▶ Data records
***

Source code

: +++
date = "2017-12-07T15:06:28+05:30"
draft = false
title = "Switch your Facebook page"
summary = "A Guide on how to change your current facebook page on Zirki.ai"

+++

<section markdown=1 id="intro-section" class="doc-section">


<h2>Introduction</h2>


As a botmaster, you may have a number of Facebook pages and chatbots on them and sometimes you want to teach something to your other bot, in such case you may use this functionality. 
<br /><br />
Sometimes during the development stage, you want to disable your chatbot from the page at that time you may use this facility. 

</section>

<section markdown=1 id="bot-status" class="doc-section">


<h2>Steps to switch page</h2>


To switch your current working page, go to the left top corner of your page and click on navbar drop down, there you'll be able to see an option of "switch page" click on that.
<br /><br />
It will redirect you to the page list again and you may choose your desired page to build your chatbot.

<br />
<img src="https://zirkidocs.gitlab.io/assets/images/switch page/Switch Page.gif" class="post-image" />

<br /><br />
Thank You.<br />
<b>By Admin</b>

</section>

***

▶ Exercise description
Read the listing above, then copy every line that includes the string "this".

▶ Final answer
As a botmaster, you may have a number of Facebook pages and chatbots on them and sometimes you want to teach something to your other bot, in such case you may use this functionality. 
Sometimes during the development stage, you want to disable your chatbot from the page at that time you may use this facility. 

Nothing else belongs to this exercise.